# 17769 (p1361) , 17772 (p1364) codes. Please help.



## mhunter1 (Jul 7, 2005)

hello, 
I have two error codes with VW Jetta 2001.5 engin AZG: 
17769 - Cylinder 3 Ignition Circuit: Open Circuit
17772 - Cylinder 4 Ignition Circuit: Open Circuit
both sporadical.
CEL can stays for some days, then not present for couple of weeks.
I was wondering if anyone could help me out w/ this one, i checked the plug wires, there is a secure connection at the plug and at the coil pack. The coil pack was replaced due small crack with no luck. The errors are still in place.
any help would be greatly appreciated!
thanks in advance


----------



## mhunter1 (Jul 7, 2005)

Hi,
Can somebody help me with the issue.
Thanks in advance.


----------



## nmjetha (Apr 24, 2009)

*Re: (mhunter1)*

I just got those codes also, but did the plugs and wires not that long ago.
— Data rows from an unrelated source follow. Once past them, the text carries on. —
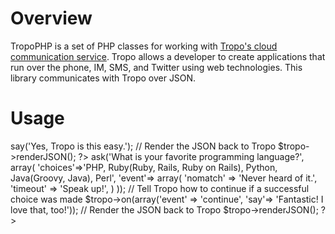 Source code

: Overview
========

TropoPHP is a set of PHP classes for working with [Tropo's cloud communication service](http://tropo.com/). Tropo allows a developer to create applications that run over the phone, IM, SMS, and Twitter using web technologies. This library communicates with Tropo over JSON.

Usage
=====

<?php    
require 'TropoPHP.php';

$tropo = new Tropo();    
// Use Tropo's text to speech to say a sentance.    
$tropo->say('Yes, Tropo is this easy.');    

// Render the JSON back to Tropo    
$tropo->renderJSON();    
?>    

<?php
require 'TropoPHP.php';

$tropo = new Tropo();
$tropo->ask('What is your favorite programming language?', array(
  'choices'=>'PHP, Ruby(Ruby, Rails, Ruby on Rails), Python, Java(Groovy, Java), Perl',
  'event'=> array(
    'nomatch' => 'Never heard of it.',
    'timeout' => 'Speak up!',
    )
  ));
// Tell Tropo how to continue if a successful choice was made
$tropo->on(array('event' => 'continue', 'say'=> 'Fantastic! I love that, too!'));
// Render the JSON back to Tropo    
$tropo->renderJSON();
?>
Did you ever figure it out?


----------



## Bentley-RickW (Jan 8, 2008)

Hello

We realize this is an old thread, but there may be some helpful and relevant info in this video:
http://www.youtube.com/watch?v=FjGkFqdS52w

RickW
Bentley Publishers


----------



## chrisq (Jul 29, 2009)

*Thanks*

Its an old post but the video was amazing and solved my issue. Thanks.


----------